"That is not the way to make him
strong and active," she would say sadly, "especially this little man, who
needs all the strength and character that he can get." My father would
shrug his shoulders and study the barometer, for he took an interest in
meteorology, while my mother, keeping very quiet so as not to disturb him,
looked at him with tender respect, but not too hard, not wishing to
penetrate the mysteries of his superior mind. But my grandmother, in all
weathers, even when the rain was coming down in torrents and Francoise had
rushed indoors with the precious wicker armchairs, so that they should not
get soaked--you would see my grandmother pacing the deserted garden,
lashed by the storm, pushing back her grey hair in disorder so that her
brows might be more free to imbibe the life-giving draughts of wind and
rain.

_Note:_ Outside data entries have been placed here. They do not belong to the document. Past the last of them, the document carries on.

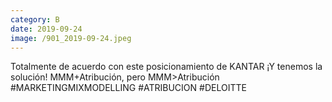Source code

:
 ```yaml
--- 
category: B 
date: 2019-09-24 
image: /901_2019-09-24.jpeg 
--- 
```


Totalmente de acuerdo con este posicionamiento de KANTAR ¡Y tenemos la solución! MMM+Atribución, pero MMM>Atribución #MARKETINGMIXMODELLING #ATRIBUCION #DELOITTE
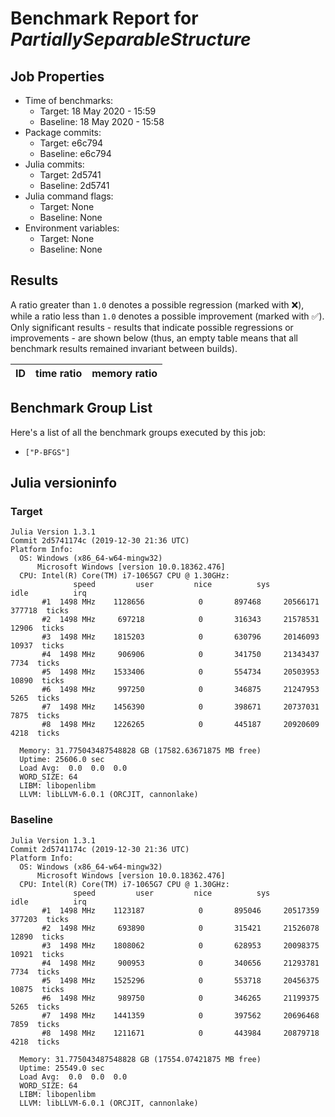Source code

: # Benchmark Report for *PartiallySeparableStructure*

## Job Properties
* Time of benchmarks:
    - Target: 18 May 2020 - 15:59
    - Baseline: 18 May 2020 - 15:58
* Package commits:
    - Target: e6c794
    - Baseline: e6c794
* Julia commits:
    - Target: 2d5741
    - Baseline: 2d5741
* Julia command flags:
    - Target: None
    - Baseline: None
* Environment variables:
    - Target: None
    - Baseline: None

## Results
A ratio greater than `1.0` denotes a possible regression (marked with :x:), while a ratio less
than `1.0` denotes a possible improvement (marked with :white_check_mark:). Only significant results - results
that indicate possible regressions or improvements - are shown below (thus, an empty table means that all
benchmark results remained invariant between builds).

| ID                         | time ratio | memory ratio |
|----------------------------|------------|--------------|

## Benchmark Group List
Here's a list of all the benchmark groups executed by this job:

- `["P-BFGS"]`

## Julia versioninfo

### Target
```
Julia Version 1.3.1
Commit 2d5741174c (2019-12-30 21:36 UTC)
Platform Info:
  OS: Windows (x86_64-w64-mingw32)
      Microsoft Windows [version 10.0.18362.476]
  CPU: Intel(R) Core(TM) i7-1065G7 CPU @ 1.30GHz: 
              speed         user         nice          sys         idle          irq
       #1  1498 MHz    1128656            0       897468     20566171       377718  ticks
       #2  1498 MHz     697218            0       316343     21578531        12906  ticks
       #3  1498 MHz    1815203            0       630796     20146093        10937  ticks
       #4  1498 MHz     906906            0       341750     21343437         7734  ticks
       #5  1498 MHz    1533406            0       554734     20503953        10890  ticks
       #6  1498 MHz     997250            0       346875     21247953         5265  ticks
       #7  1498 MHz    1456390            0       398671     20737031         7875  ticks
       #8  1498 MHz    1226265            0       445187     20920609         4218  ticks
       
  Memory: 31.775043487548828 GB (17582.63671875 MB free)
  Uptime: 25606.0 sec
  Load Avg:  0.0  0.0  0.0
  WORD_SIZE: 64
  LIBM: libopenlibm
  LLVM: libLLVM-6.0.1 (ORCJIT, cannonlake)
```

### Baseline
```
Julia Version 1.3.1
Commit 2d5741174c (2019-12-30 21:36 UTC)
Platform Info:
  OS: Windows (x86_64-w64-mingw32)
      Microsoft Windows [version 10.0.18362.476]
  CPU: Intel(R) Core(TM) i7-1065G7 CPU @ 1.30GHz: 
              speed         user         nice          sys         idle          irq
       #1  1498 MHz    1123187            0       895046     20517359       377203  ticks
       #2  1498 MHz     693890            0       315421     21526078        12890  ticks
       #3  1498 MHz    1808062            0       628953     20098375        10921  ticks
       #4  1498 MHz     900953            0       340656     21293781         7734  ticks
       #5  1498 MHz    1525296            0       553718     20456375        10875  ticks
       #6  1498 MHz     989750            0       346265     21199375         5265  ticks
       #7  1498 MHz    1441359            0       397562     20696468         7859  ticks
       #8  1498 MHz    1211671            0       443984     20879718         4218  ticks
       
  Memory: 31.775043487548828 GB (17554.07421875 MB free)
  Uptime: 25549.0 sec
  Load Avg:  0.0  0.0  0.0
  WORD_SIZE: 64
  LIBM: libopenlibm
  LLVM: libLLVM-6.0.1 (ORCJIT, cannonlake)
```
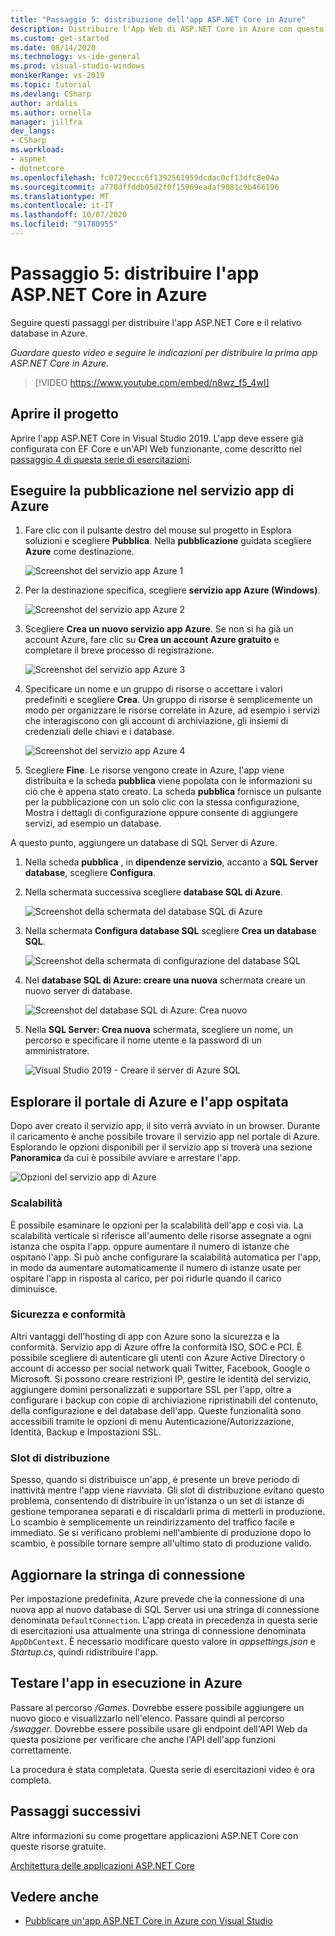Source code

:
 ```yaml
---
title: "Passaggio 5: distribuzione dell'app ASP.NET Core in Azure"
description: Distribuire l'App Web di ASP.NET Core in Azure con questo video di esercitazione e per istruzioni dettagliate.
ms.custom: get-started
ms.date: 08/14/2020
ms.technology: vs-ide-general
ms.prod: visual-studio-windows
monikerRange: vs-2019
ms.topic: tutorial
ms.devlang: CSharp
author: ardalis
ms.author: ornella
manager: jillfra
dev_langs:
- CSharp
ms.workload:
- aspnet
- dotnetcore
ms.openlocfilehash: fc0729eccc6f1392561959dcdac0cf13dfc8e04a
ms.sourcegitcommit: a778dffddb05d2f0f15969eadaf9081c9b466196
ms.translationtype: MT
ms.contentlocale: it-IT
ms.lasthandoff: 10/07/2020
ms.locfileid: "91780955"
---
```

# <a name="step-5-deploy-your-aspnet-core-app-to-azure"></a>Passaggio 5: distribuire l'app ASP.NET Core in Azure

Seguire questi passaggi per distribuire l'app ASP.NET Core e il relativo database in Azure.

_Guardare questo video e seguire le indicazioni per distribuire la prima app ASP.NET Core in Azure._

> [!VIDEO https://www.youtube.com/embed/n8wz_f5_4wI]

## <a name="open-your-project"></a>Aprire il progetto

Aprire l'app ASP.NET Core in Visual Studio 2019. L'app deve essere già configurata con EF Core e un'API Web funzionante, come descritto nel [passaggio 4 di questa serie di esercitazioni](tutorial-aspnet-core-ef-step-04.md).

## <a name="publish-to-azure-app-service"></a>Eseguire la pubblicazione nel servizio app di Azure

1. Fare clic con il pulsante destro del mouse sul progetto in Esplora soluzioni e scegliere **Pubblica**. Nella **pubblicazione** guidata scegliere **Azure** come destinazione.

   ![Screenshot del servizio app Azure 1](media/vs-2019/app-service-screen-1.png)

1. Per la destinazione specifica, scegliere **servizio app Azure (Windows)**.

   ![Screenshot del servizio app Azure 2](media/vs-2019/app-service-screen-2.png)

1. Scegliere **Crea un nuovo servizio app Azure**. Se non si ha già un account Azure, fare clic su **Crea un account Azure gratuito** e completare il breve processo di registrazione.

   ![Screenshot del servizio app Azure 3](media/vs-2019/app-service-screen-3.png)

1. Specificare un nome e un gruppo di risorse o accettare i valori predefiniti e scegliere **Crea**. Un gruppo di risorse è semplicemente un modo per organizzare le risorse correlate in Azure, ad esempio i servizi che interagiscono con gli account di archiviazione, gli insiemi di credenziali delle chiavi e i database.

   ![Screenshot del servizio app Azure 4](media/vs-2019/app-service-screen-4.png)

1. Scegliere **Fine**. Le risorse vengono create in Azure, l'app viene distribuita e la scheda **pubblica** viene popolata con le informazioni su ciò che è appena stato creato. La scheda **pubblica** fornisce un pulsante per la pubblicazione con un solo clic con la stessa configurazione, Mostra i dettagli di configurazione oppure consente di aggiungere servizi, ad esempio un database.

A questo punto, aggiungere un database di SQL Server di Azure.

1. Nella scheda **pubblica** , in **dipendenze servizio**, accanto a **SQL Server database**, scegliere **Configura**.

1. Nella schermata successiva scegliere **database SQL di Azure**.

   ![Screenshot della schermata del database SQL di Azure](media/vs-2019/app-service-azure-sql-db.png)

1. Nella schermata **Configura database SQL** scegliere **Crea un database SQL**.

   ![Screenshot della schermata di configurazione del database SQL](media/vs-2019/app-service-azure-sql-db-2.png)

1. Nel **database SQL di Azure: creare una nuova** schermata creare un nuovo server di database.

   ![Screenshot del database SQL di Azure: Crea nuovo](media/vs-2019/app-service-azure-sql-db-3.png)

1. Nella **SQL Server: Crea nuova** schermata, scegliere un nome, un percorso e specificare il nome utente e la password di un amministratore.

   ![Visual Studio 2019 - Creare il server di Azure SQL](media/vs-2019/app-service-azure-sql-db-overlayed.png)

## <a name="exploring-the-azure-portal-and-your-hosted-app"></a>Esplorare il portale di Azure e l'app ospitata

Dopo aver creato il servizio app, il sito verrà avviato in un browser. Durante il caricamento è anche possibile trovare il servizio app nel portale di Azure. Esplorando le opzioni disponibili per il servizio app si troverà una sezione **Panoramica** da cui è possibile avviare e arrestare l'app.

![Opzioni del servizio app di Azure](media/vs-2019/vs2019-azure-app-service-menu-options.png)

### <a name="scalability"></a>Scalabilità

È possibile esaminare le opzioni per la scalabilità dell'app e così via. La scalabilità verticale si riferisce all'aumento delle risorse assegnate a ogni istanza che ospita l'app. oppure aumentare il numero di istanze che ospitano l'app. Si può anche configurare la scalabilità automatica per l'app, in modo da aumentare automaticamente il numero di istanze usate per ospitare l'app in risposta al carico, per poi ridurle quando il carico diminuisce.

### <a name="security-and-compliance"></a>Sicurezza e conformità

Altri vantaggi dell'hosting di app con Azure sono la sicurezza e la conformità. Servizio app di Azure offre la conformità ISO, SOC e PCI. È possibile scegliere di autenticare gli utenti con Azure Active Directory o account di accesso per social network quali Twitter, Facebook, Google o Microsoft. Si possono creare restrizioni IP, gestire le identità del servizio, aggiungere domini personalizzati e supportare SSL per l'app, oltre a configurare i backup con copie di archiviazione ripristinabili del contenuto, della configurazione e del database dell'app. Queste funzionalità sono accessibili tramite le opzioni di menu Autenticazione/Autorizzazione, Identità, Backup e Impostazioni SSL.

### <a name="deployment-slots"></a>Slot di distribuzione

Spesso, quando si distribuisce un'app, è presente un breve periodo di inattività mentre l'app viene riavviata. Gli slot di distribuzione evitano questo problema, consentendo di distribuire in un'istanza o un set di istanze di gestione temporanea separati e di riscaldarli prima di metterli in produzione. Lo scambio è semplicemente un reindirizzamento del traffico facile e immediato. Se si verificano problemi nell'ambiente di produzione dopo lo scambio, è possibile tornare sempre all'ultimo stato di produzione valido.

## <a name="update-connection-string"></a>Aggiornare la stringa di connessione

Per impostazione predefinita, Azure prevede che la connessione di una nuova app al nuovo database di SQL Server usi una stringa di connessione denominata `DefaultConnection`. L'app creata in precedenza in questa serie di esercitazioni usa attualmente una stringa di connessione denominata `AppDbContext`. È necessario modificare questo valore in *appsettings.json* e *Startup.cs*, quindi ridistribuire l'app.

## <a name="test-the-app-running-in-azure"></a>Testare l'app in esecuzione in Azure

Passare al percorso */Games*. Dovrebbe essere possibile aggiungere un nuovo gioco e visualizzarlo nell'elenco. Passare quindi al percorso */swagger*. Dovrebbe essere possibile usare gli endpoint dell'API Web da questa posizione per verificare che anche l'API dell'app funzioni correttamente.

La procedura è stata completata. Questa serie di esercitazioni video è ora completa.

## <a name="next-steps"></a>Passaggi successivi

Altre informazioni su come progettare applicazioni ASP.NET Core con queste risorse gratuite.

[Architettura delle applicazioni ASP.NET Core](https://dotnet.microsoft.com/learn/web/aspnet-architecture)

## <a name="see-also"></a>Vedere anche

- [Pubblicare un'app ASP.NET Core in Azure con Visual Studio](/aspnet/core/tutorials/publish-to-azure-webapp-using-vs?view=aspnetcore-2.2&preserve-view=true)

She would say, "At last one can breathe!" and would run up and down
the soaking paths--too straight and symmetrical for her liking, owing to
the want of any feeling for nature in the new gardener, whom my father had
been asking all morning if the weather were going to improve--with her
keen, jerky little step regulated by the various effects wrought upon her
soul by the intoxication of the storm, the force of hygiene, the stupidity
of my education and of symmetry in gardens, rather than by any anxiety
(for that was quite unknown to her) to save her plum-coloured skirt from
the spots of mud under which it would gradually disappear to a depth which
always provided her maid with a fresh problem and filled her with fresh
despair.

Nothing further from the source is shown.